It’s an LSU Rugby match, and “BULAWAYO, BULAWAYO, BULAWAYO” can be heard chanted in unison from a distant huddle on the field. A passerby may not understand, but as the team huddles up for this pre-game ritual, each player knows that the Swahili word translates to “field of slaughter,” a nickname that could not fit any better.
“We say it before games, after every practice and after every game,” Senior Captain Allen Alongi said. “We say this because we hope to do exactly what the word means and crush our opponent. We also do it because it has been a tradition since the '70s.” And with ‘Bulawayo’ on the mind, metaphorically slaughtering an opponent is usually the end result of most matches. But for people who have never seen a rugby match, many may not understand the raw brutality of the sport, or even understand what it is.

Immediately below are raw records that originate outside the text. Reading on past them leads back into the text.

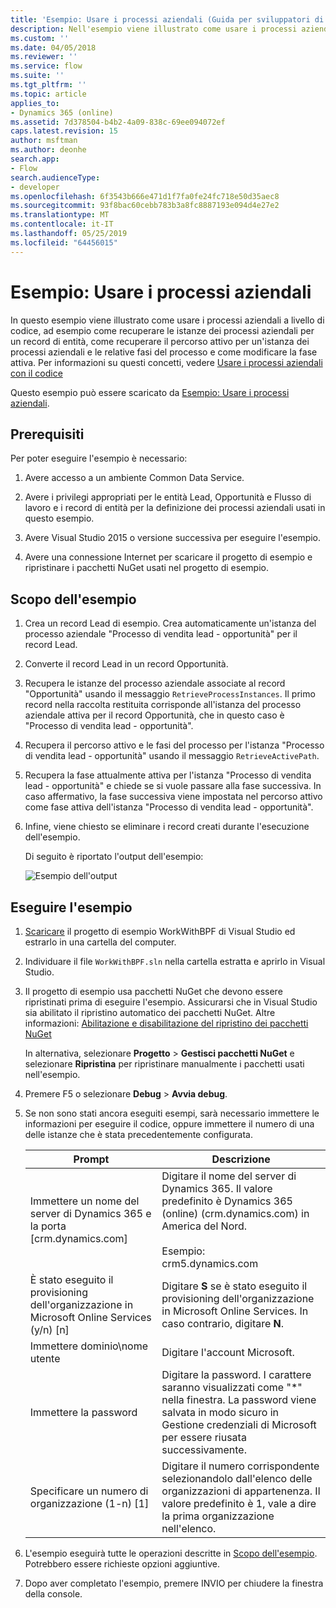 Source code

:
 ```yaml
---
title: 'Esempio: Usare i processi aziendali (Guida per sviluppatori di Dynamics 365 Customer Engagement) | MicrosoftDocs'
description: Nell'esempio viene illustrato come usare i processi aziendali a livello di codice, ad esempio come recuperare le istanze dei processi aziendali per un record di entità, come recuperare il percorso attivo per un'istanza dei processi aziendali e le relative fasi del processo e come modificare la fase attiva.
ms.custom: ''
ms.date: 04/05/2018
ms.reviewer: ''
ms.service: flow
ms.suite: ''
ms.tgt_pltfrm: ''
ms.topic: article
applies_to:
- Dynamics 365 (online)
ms.assetid: 7d378504-b4b2-4a09-838c-69ee094072ef
caps.latest.revision: 15
author: msftman
ms.author: deonhe
search.app:
- Flow
search.audienceType:
- developer
ms.openlocfilehash: 6f3543b666e471d1f7fa0fe24fc718e50d35aec8
ms.sourcegitcommit: 93f8bac60cebb783b3a8fc8887193e094d4e27e2
ms.translationtype: MT
ms.contentlocale: it-IT
ms.lasthandoff: 05/25/2019
ms.locfileid: "64456015"
---
```

# <a name="sample-work-with-business-process-flows"></a>Esempio: Usare i processi aziendali

In questo esempio viene illustrato come usare i processi aziendali a livello di codice, ad esempio come recuperare le istanze dei processi aziendali per un record di entità, come recuperare il percorso attivo per un'istanza dei processi aziendali e le relative fasi del processo e come modificare la fase attiva. Per informazioni su questi concetti, vedere [Usare i processi aziendali con il codice](business-process-flows-code.md)  

 Questo esempio può essere scaricato da [Esempio: Usare i processi aziendali](https://go.microsoft.com/fwlink/p/?LinkId=846108).  

<a name="BKMK_Prerequisites"></a>   
## <a name="prerequisites"></a>Prerequisiti  
 Per poter eseguire l'esempio è necessario:  

1. Avere accesso a un ambiente Common Data Service.  

2. Avere i privilegi appropriati per le entità Lead, Opportunità e Flusso di lavoro e i record di entità per la  definizione dei processi aziendali usati in questo esempio.  

3. Avere Visual Studio 2015 o versione successiva per eseguire l'esempio.  

4. Avere una connessione Internet per scaricare il progetto di esempio e ripristinare i pacchetti NuGet usati nel progetto di esempio.  

<a name="BKMK_WhatThisSampleDoes"></a>   
## <a name="what-this-sample-does"></a>Scopo dell'esempio  

1.  Crea un record Lead di esempio. Crea automaticamente un'istanza del processo aziendale "Processo di vendita lead - opportunità" per il record Lead.  

2.  Converte il record Lead in un record Opportunità.  


4.  Recupera le istanze del processo aziendale associate al record "Opportunità" usando il messaggio `RetrieveProcessInstances`. Il primo record nella raccolta restituita corrisponde all'istanza del processo aziendale attiva per il record Opportunità, che in questo caso è "Processo di vendita lead - opportunità".  

5.  Recupera il percorso attivo e le fasi del processo per l'istanza "Processo di vendita lead - opportunità" usando il messaggio `RetrieveActivePath`.  

6.  Recupera la fase attualmente attiva per l'istanza "Processo di vendita lead - opportunità" e chiede se si vuole passare alla fase successiva. In caso affermativo, la fase successiva viene impostata nel percorso attivo come fase attiva dell'istanza "Processo di vendita lead - opportunità".  

7.  Infine, viene chiesto se eliminare i record creati durante l'esecuzione dell'esempio.  

     Di seguito è riportato l'output dell'esempio:  

    ![Esempio dell'output](media/work-with-bpf-sample-output.png "Esempio dell'output")  

<a name="BKMK_runSample"></a>   
## <a name="run-the-sample"></a>Eseguire l'esempio  

1. [Scaricare](https://go.microsoft.com/fwlink/p/?LinkId=846108) il progetto di esempio WorkWithBPF di Visual Studio ed estrarlo in una cartella del computer.  

2. Individuare il file `WorkWithBPF.sln` nella cartella estratta e aprirlo in Visual Studio.  

3. Il progetto di esempio usa pacchetti NuGet che devono essere ripristinati prima di eseguire l'esempio. Assicurarsi che in Visual Studio sia abilitato il ripristino automatico dei pacchetti NuGet. Altre informazioni: [Abilitazione e disabilitazione del ripristino dei pacchetti NuGet](https://go.microsoft.com/fwlink/?linkid=846106)  

    In alternativa, selezionare **Progetto** > **Gestisci pacchetti NuGet** e selezionare **Ripristina** per ripristinare manualmente i pacchetti usati nell'esempio.  

4. Premere F5 o selezionare **Debug** > **Avvia debug**.  

5. Se non sono stati ancora eseguiti esempi, sarà necessario immettere le informazioni per eseguire il codice, oppure immettere il numero di una delle istanze che è stata precedentemente configurata.  


   |                                 Prompt                                  |                                                                                             Descrizione                                                                                             |
   |-------------------------------------------------------------------------|-----------------------------------------------------------------------------------------------------------------------------------------------------------------------------------------------------|
   |      Immettere un nome del server di Dynamics 365 e la porta [crm.dynamics.com]       | Digitare il nome del server di Dynamics 365. Il valore predefinito è Dynamics 365 (online)  (crm.dynamics.com) in America del Nord.<br /><br /> Esempio: <br />crm5.dynamics.com |
   | È stato eseguito il provisioning dell'organizzazione in Microsoft Online Services (y/n) [n] |                                                 Digitare **S** se è stato eseguito il provisioning dell'organizzazione in Microsoft Online Services. In caso contrario, digitare **N**.                                                  |
   |                          Immettere dominio\nome utente                          |                                                                                    Digitare l'account Microsoft.                                                                                     |
   |                             Immettere la password                              |                      Digitare la password. I carattere saranno visualizzati come "\*" nella finestra. La password viene salvata in modo sicuro in Gestione credenziali di Microsoft per essere riusata successivamente.                       |
   |                Specificare un numero di organizzazione (1-n) [1]                 |                      Digitare il numero corrispondente selezionandolo dall'elenco delle organizzazioni di appartenenza. Il valore predefinito è 1, vale a dire la prima organizzazione nell'elenco.                       |


6. L'esempio eseguirà tutte le operazioni descritte in [Scopo dell'esempio](#what-this-sample-does). Potrebbero essere richieste opzioni aggiuntive.  

7. Dopo aver completato l'esempio, premere INVIO per chiudere la finestra della console.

So picture LSU football - take away the helmets, take away the pounds of padding, helmets and gear, but keep the aggression, strength and gritty determination. Torn biceps and pectorals, broken legs, backs, noses, fingers and collarbones are entirely too common in this game, and it’s wise to say that a rugby match is not for the faint-hearted, as the odds of seeing blood at some point during a game is highly probable.

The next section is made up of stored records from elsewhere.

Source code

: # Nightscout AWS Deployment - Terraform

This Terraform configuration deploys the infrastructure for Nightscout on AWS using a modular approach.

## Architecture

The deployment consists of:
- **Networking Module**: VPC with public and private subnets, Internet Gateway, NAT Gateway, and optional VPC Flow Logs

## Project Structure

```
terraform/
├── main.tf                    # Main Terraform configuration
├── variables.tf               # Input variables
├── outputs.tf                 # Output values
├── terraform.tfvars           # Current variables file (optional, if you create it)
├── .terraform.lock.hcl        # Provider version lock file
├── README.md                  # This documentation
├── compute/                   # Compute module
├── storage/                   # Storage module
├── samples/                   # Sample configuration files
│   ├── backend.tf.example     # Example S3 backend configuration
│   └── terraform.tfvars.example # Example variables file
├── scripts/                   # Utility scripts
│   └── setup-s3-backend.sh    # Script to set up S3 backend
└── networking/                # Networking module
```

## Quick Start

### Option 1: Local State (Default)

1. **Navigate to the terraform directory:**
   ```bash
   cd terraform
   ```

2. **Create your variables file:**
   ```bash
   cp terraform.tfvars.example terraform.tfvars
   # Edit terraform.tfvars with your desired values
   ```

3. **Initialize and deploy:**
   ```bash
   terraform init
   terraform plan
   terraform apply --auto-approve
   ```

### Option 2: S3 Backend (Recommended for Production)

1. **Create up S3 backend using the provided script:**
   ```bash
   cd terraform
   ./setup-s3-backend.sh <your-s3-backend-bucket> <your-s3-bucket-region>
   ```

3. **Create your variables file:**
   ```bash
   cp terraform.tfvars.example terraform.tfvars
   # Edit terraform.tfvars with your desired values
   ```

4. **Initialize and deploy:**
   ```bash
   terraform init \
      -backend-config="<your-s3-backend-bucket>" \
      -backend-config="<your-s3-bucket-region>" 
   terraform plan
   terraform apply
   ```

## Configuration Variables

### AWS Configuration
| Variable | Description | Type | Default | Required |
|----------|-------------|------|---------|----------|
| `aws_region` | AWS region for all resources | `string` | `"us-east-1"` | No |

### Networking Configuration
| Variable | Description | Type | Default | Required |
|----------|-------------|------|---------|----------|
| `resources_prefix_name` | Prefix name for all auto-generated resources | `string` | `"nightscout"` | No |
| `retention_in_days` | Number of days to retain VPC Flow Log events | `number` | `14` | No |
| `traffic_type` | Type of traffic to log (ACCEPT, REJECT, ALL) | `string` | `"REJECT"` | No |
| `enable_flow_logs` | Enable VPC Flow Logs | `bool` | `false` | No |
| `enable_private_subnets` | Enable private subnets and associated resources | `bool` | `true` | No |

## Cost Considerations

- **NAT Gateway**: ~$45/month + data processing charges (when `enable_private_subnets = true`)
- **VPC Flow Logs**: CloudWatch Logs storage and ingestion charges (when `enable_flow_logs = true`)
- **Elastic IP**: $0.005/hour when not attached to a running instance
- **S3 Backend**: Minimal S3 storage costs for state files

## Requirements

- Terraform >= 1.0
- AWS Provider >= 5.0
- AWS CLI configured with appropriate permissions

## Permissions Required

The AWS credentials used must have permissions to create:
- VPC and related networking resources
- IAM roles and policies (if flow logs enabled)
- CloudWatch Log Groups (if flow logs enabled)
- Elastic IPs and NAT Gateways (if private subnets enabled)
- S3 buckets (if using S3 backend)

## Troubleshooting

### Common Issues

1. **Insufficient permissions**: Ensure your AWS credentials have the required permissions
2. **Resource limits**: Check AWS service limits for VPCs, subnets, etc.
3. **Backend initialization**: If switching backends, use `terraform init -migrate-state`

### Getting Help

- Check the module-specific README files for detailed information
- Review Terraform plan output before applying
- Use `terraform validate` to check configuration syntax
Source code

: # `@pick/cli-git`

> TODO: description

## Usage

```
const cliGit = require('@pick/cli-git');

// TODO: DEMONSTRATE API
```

But it’s not only the ferocity of the sport itself; it’s the inconceivable ability of the athletes that choose to endure it. Pro ruggers are frighteningly savage individuals. They have the titanic builds of NFL defensive linemen yet they move like wide receivers running at full sprints for 80 straight lung- torching minutes. It’s an unforgiving mixture of football fused with the swiftness and endurance of soccer, yet topped off with the aggression of an ice hockey game. “The sport is one of the roughest in the world,” Alongi said.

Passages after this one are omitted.